Thierry Breton, chief executive of IT services company Atos SA, refuses to e-mail, which, he says, cannot replace the spoken word. The bon mot, it seems, is best delivered in person.

Chris Matyszczyk
2 min read

Unlike some, I believe the French are to be admired.

They have a sense of life's priorities. They occasionally snub their noses at gauche Americans. And their foie gras is first-class.

So I will not be stepping onto the philistine bandwagon of criticism which has greeted the news that Thierry Breton, chief executive of Atos SA, hates e-mail so much that he is doing away with it in his company.

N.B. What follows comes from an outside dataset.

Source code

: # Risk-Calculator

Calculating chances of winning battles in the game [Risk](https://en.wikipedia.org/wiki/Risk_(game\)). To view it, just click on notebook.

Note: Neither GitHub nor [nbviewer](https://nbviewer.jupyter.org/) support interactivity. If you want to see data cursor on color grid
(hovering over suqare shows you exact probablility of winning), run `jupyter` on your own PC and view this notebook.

The Wall Street Journal reported that Breton would rather people communicate with him by visiting him, calling him or sending him a fluffy carrier pigeon with parchment in its beak.

CC Sean McEntee/Flickr

I might be mistaken about that last part. For yes, indeed, he said he prefers texts. Still, some might find it odd that he is so pungently against e-mail, given that his company, headquartered just a few kilometers from the Eiffel Tower, offers IT services.

But Breton, who has beautifully unruly gray hair, told the Journal: "E-mails can never replace the spoken word." Well, neither can the collected works of Scotty McCreery. But no one (other than the hugely sane) would consider excising his little country ditties from their world.

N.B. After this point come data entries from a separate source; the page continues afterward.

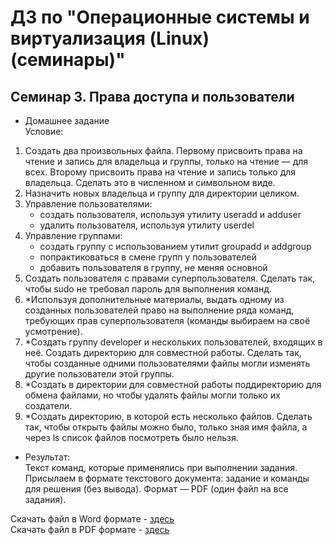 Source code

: # ДЗ по "Операционные системы и виртуализация (Linux) (семинары)"

## Семинар 3. Права доступа и пользователи
* Домашнее задание  
Условие:
1. Создать два произвольных файла. Первому присвоить права на чтение и запись для владельца и группы,
только на чтение — для всех. Второму присвоить права на чтение и запись только для владельца.
Сделать это в численном и символьном виде.
2. Назначить новых владельца и группу для директории целиком.
3. Управление пользователями:
    - создать пользователя, используя утилиту useradd и adduser
    - удалить пользователя, используя утилиту userdel
4. Управление группами:
    - создать группу с использованием утилит groupadd и addgroup
    - попрактиковаться в смене групп у пользователей
    - добавить пользователя в группу, не меняя основной
5. Создать пользователя с правами суперпользователя. Сделать так, чтобы sudo не требовал пароль для выполнения команд.
6. *Используя дополнительные материалы, выдать одному из созданных пользователей право на выполнение ряда команд,
требующих прав суперпользователя (команды выбираем на своё усмотрение).
7. *Создать группу developer и нескольких пользователей, входящих в неё. Создать директорию для совместной работы.
Сделать так, чтобы созданные одними пользователями файлы могли изменять другие пользователи этой группы.
8. *Создать в директории для совместной работы поддиректорию для обмена файлами, но чтобы удалять файлы могли только
их создатели.
9. *Создать директорию, в которой есть несколько файлов. Сделать так, чтобы открыть файлы можно было, только зная имя
файла, а через ls список файлов посмотреть было нельзя.

* Результат:  
Текст команд, которые применялись при выполнении задания. Присылаем в формате текстового документа: задание
и команды для решения (без вывода). Формат — PDF (один файл на все задания).

Скачать файл в Word формате - [здесь](https://glonassgps-my.sharepoint.com/:w:/g/personal/uc20100_glonassgps_onmicrosoft_com/EVVBpTHlqihLim__D5WYIy4BXaTjcu-ksJuhtpxrFyeSFw?e=pDJuCl)  
Скачать файл в PDF формате - [здесь](https://glonassgps-my.sharepoint.com/:b:/g/personal/uc20100_glonassgps_onmicrosoft_com/ESBK5oew1MpLlk9j4R-rrCABWUn7cSsBOZDl1VQSCtVUgA?e=WVb7Lf)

It seems that, perhaps, Breton's stance is one of many that he is taking in order to make his company a little different. And it's not as if by eradicating e-mail his employees really will have to talk to each other face to face.

For e-mail will be replaced by IM and what the Journal describes as "a Facebook-style interface" -- which sounds so very, very playful.

One of the biggest problems with e-mail is how much employees get and how much of it -- the vast majority -- is either entirely irrelevant or someone simply attempting to showcase how hard they are working.

E-mail should not be an everyday medium. It should be confined to specific, enjoyable things: notifications from your favorite online stores, poems from lovers whom you met while tipsy, and confirmations of flight bookings so that you can escape work.

I am delighted that one forward-thinking businessman has been bold enough to appreciate that.